Data for the task |
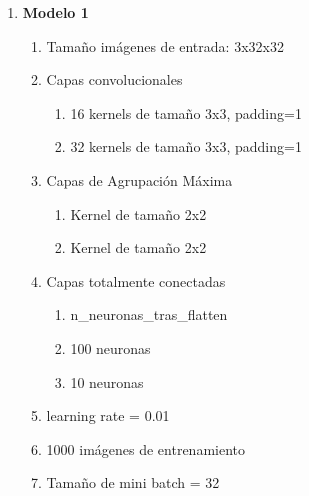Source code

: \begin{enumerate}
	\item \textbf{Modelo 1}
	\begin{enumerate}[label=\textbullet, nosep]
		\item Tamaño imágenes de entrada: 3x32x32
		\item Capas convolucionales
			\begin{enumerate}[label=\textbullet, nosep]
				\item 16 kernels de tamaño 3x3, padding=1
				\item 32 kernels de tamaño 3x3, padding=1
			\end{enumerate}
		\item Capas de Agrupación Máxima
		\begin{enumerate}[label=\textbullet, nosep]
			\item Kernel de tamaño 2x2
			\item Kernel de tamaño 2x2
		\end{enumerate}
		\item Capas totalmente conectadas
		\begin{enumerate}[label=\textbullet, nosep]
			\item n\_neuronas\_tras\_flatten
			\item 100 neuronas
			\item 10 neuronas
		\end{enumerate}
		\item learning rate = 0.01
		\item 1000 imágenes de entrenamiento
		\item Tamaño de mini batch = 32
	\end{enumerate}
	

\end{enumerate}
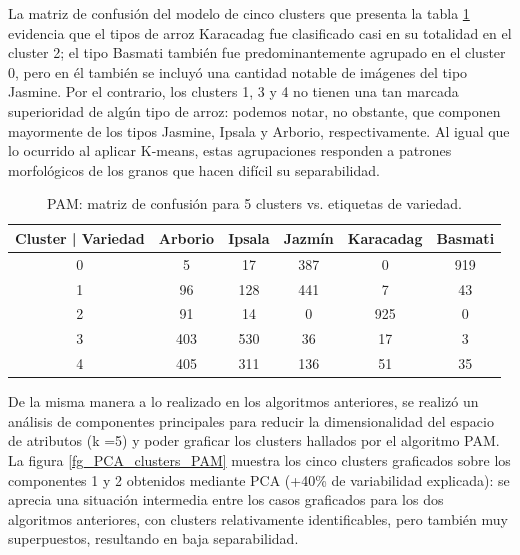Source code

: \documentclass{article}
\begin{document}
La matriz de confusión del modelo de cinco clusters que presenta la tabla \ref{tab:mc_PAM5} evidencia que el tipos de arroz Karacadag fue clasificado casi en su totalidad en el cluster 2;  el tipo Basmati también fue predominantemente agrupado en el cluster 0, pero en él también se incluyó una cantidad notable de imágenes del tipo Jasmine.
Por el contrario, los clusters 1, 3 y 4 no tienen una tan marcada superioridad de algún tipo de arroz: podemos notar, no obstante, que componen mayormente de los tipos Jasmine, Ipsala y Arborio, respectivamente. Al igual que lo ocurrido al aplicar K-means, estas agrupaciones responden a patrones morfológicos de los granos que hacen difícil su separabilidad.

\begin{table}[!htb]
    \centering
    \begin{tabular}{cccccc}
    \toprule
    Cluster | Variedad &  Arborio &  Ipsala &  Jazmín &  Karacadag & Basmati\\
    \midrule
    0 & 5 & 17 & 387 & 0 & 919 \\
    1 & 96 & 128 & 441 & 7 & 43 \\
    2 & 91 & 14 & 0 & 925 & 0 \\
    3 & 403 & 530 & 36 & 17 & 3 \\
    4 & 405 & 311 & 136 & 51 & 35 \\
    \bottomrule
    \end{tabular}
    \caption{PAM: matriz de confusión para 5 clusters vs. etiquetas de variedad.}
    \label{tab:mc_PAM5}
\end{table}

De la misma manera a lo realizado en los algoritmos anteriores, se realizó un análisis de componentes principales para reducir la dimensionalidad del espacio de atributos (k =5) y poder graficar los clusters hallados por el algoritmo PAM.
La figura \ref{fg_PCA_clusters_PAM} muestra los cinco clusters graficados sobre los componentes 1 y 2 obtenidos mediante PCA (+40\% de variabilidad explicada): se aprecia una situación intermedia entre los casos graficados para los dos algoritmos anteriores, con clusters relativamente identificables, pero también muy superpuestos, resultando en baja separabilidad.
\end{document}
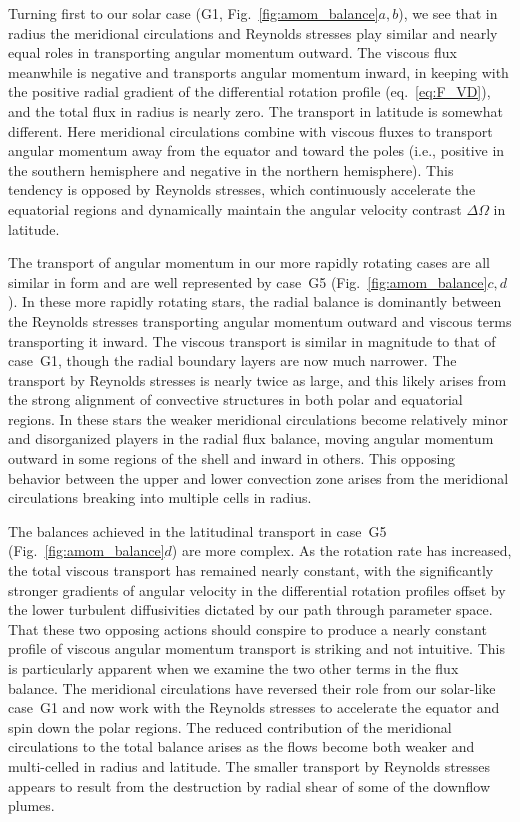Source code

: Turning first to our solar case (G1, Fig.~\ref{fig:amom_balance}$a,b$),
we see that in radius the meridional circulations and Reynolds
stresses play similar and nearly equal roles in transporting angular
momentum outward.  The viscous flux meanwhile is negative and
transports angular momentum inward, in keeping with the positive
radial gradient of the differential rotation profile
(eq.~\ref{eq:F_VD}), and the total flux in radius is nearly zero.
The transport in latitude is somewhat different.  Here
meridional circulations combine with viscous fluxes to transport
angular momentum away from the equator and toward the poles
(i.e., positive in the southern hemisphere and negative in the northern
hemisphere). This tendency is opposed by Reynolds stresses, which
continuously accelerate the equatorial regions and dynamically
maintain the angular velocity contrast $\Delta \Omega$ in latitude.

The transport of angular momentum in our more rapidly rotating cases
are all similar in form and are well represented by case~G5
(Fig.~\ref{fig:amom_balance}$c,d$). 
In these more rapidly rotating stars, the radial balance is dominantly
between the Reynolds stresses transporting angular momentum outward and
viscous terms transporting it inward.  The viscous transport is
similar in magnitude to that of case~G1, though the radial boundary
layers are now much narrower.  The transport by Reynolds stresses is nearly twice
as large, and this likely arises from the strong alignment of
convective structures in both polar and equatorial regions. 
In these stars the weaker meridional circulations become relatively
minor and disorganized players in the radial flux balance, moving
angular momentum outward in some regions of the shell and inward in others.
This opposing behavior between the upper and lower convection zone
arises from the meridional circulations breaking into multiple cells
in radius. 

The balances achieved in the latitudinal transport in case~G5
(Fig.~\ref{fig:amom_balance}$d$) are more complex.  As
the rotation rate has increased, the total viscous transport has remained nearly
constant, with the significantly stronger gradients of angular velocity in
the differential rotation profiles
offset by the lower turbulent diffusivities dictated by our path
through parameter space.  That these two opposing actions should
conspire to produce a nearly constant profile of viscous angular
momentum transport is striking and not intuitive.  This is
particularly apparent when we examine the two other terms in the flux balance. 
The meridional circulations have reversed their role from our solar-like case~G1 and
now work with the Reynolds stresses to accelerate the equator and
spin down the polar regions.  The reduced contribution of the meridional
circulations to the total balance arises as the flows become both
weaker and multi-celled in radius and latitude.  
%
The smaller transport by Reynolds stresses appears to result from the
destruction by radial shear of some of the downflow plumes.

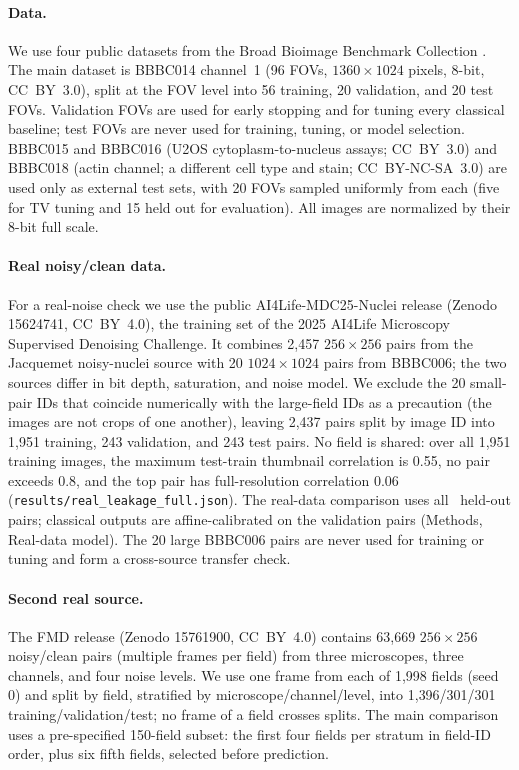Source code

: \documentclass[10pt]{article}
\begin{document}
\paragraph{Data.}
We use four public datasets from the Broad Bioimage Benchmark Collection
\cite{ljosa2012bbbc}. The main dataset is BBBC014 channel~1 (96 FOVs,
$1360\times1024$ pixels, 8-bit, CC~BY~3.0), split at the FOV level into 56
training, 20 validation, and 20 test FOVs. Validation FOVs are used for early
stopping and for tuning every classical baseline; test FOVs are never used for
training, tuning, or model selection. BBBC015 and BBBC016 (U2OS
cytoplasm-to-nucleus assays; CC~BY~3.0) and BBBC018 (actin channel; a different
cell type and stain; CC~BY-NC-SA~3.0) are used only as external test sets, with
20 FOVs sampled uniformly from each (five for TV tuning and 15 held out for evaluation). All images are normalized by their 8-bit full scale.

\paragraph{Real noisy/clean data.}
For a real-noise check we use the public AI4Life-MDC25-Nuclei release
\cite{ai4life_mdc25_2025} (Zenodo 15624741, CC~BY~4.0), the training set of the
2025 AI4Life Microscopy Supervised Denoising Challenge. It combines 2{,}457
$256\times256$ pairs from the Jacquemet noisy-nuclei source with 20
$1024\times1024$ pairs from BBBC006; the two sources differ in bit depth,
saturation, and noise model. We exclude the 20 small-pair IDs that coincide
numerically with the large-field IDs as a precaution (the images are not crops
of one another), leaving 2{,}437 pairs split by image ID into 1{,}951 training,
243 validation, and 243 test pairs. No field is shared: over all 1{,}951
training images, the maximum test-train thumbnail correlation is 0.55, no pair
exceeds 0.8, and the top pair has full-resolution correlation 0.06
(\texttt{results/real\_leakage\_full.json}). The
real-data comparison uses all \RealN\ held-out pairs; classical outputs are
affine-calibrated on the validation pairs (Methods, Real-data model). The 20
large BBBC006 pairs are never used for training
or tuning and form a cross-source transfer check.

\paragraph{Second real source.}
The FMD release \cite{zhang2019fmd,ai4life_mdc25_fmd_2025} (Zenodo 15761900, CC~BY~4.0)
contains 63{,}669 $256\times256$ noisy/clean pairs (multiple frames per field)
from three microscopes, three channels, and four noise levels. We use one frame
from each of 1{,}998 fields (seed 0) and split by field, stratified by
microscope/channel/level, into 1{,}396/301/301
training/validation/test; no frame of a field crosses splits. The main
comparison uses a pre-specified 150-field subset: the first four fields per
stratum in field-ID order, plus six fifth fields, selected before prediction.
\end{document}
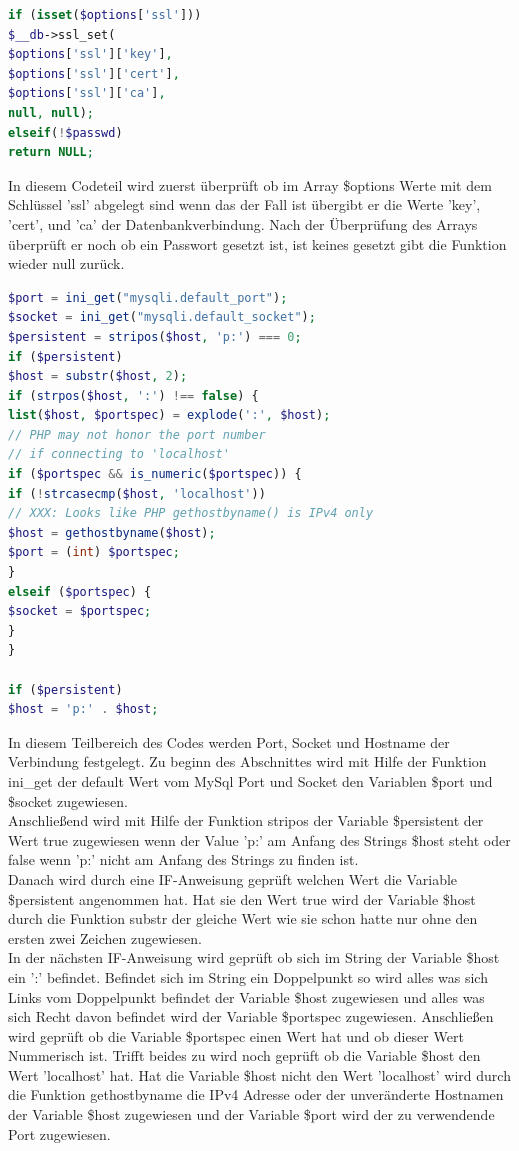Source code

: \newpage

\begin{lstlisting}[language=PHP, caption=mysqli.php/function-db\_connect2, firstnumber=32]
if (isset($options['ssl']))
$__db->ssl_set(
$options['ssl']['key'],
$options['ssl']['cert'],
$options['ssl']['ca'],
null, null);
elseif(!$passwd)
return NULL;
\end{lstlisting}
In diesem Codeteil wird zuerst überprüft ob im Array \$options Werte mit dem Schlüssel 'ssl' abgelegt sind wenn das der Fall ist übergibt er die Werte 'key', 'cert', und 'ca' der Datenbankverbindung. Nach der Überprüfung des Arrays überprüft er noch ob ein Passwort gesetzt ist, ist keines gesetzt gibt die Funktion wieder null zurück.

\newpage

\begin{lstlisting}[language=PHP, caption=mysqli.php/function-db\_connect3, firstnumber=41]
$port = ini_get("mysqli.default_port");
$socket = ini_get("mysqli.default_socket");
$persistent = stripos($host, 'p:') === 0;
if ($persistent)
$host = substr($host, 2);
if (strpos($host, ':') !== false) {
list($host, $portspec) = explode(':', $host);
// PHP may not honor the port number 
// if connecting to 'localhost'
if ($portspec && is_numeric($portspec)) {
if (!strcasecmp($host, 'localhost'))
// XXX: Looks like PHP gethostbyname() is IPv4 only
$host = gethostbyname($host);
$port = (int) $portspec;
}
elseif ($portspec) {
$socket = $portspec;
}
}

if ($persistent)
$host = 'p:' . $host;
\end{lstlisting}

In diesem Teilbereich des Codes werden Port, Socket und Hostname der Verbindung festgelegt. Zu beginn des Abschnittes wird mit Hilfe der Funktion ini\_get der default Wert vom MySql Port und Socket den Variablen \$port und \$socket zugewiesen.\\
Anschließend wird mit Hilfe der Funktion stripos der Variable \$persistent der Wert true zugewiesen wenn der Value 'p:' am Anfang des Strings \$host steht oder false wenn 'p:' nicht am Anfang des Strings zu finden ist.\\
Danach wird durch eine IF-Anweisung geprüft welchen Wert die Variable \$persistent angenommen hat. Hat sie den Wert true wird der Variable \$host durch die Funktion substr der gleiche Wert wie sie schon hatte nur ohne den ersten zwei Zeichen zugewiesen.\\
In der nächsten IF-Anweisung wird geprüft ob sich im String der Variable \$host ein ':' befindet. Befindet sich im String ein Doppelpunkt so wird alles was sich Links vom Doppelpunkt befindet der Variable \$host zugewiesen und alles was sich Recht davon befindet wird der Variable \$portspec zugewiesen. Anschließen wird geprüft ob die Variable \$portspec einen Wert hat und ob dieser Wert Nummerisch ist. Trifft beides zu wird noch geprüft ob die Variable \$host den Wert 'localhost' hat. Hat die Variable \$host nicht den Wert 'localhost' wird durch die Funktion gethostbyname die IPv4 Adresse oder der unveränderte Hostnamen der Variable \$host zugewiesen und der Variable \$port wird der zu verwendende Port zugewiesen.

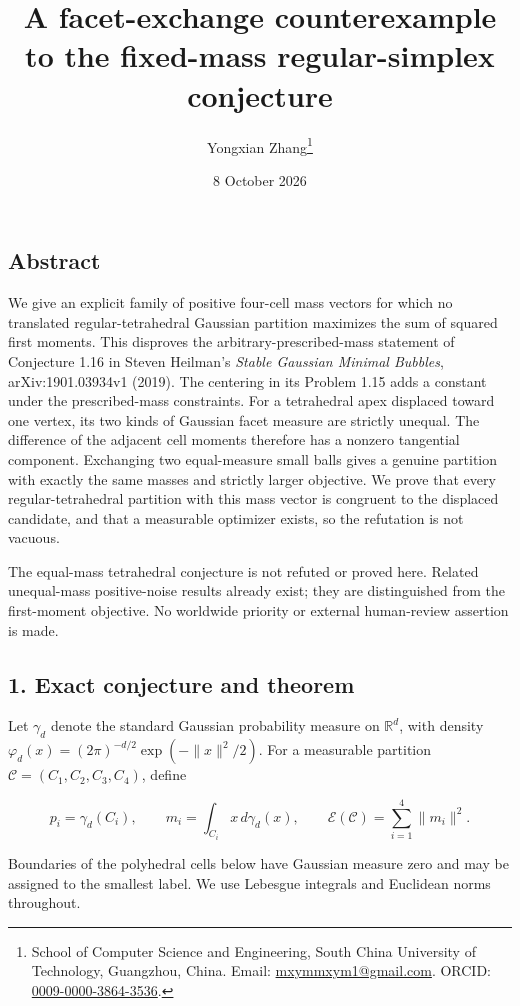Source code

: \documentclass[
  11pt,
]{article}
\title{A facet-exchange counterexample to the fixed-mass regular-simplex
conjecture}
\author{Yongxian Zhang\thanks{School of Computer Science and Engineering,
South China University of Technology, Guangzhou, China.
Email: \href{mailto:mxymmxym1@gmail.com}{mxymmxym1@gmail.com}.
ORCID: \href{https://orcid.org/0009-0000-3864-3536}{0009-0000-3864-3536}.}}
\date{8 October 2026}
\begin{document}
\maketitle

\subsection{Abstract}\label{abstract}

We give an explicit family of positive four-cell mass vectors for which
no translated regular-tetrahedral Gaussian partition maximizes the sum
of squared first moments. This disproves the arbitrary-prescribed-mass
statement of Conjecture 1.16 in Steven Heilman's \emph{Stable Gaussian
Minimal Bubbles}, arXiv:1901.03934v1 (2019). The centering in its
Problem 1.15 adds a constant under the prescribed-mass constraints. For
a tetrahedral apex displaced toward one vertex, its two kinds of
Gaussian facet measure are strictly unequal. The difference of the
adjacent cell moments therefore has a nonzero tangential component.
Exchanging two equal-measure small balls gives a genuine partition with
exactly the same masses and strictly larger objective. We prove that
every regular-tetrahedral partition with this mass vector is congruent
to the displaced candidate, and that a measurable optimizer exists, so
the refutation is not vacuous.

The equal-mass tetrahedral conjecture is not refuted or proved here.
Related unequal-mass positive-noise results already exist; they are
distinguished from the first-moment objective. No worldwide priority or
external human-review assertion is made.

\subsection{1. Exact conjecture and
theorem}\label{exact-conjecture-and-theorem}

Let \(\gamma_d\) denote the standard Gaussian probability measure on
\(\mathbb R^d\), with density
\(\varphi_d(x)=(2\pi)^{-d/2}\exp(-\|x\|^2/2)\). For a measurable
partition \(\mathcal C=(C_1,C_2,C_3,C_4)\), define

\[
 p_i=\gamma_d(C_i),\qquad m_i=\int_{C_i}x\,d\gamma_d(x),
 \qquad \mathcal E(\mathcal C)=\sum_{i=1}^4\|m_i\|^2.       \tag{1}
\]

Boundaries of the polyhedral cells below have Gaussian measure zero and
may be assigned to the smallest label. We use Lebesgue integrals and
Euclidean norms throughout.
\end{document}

Activity |
Copy, from the material above, each line in which the string "clean" occurs.

Task answer |
\paragraph{Real noisy/clean data.}
contains 63{,}669 $256\times256$ noisy/clean pairs (multiple frames per field)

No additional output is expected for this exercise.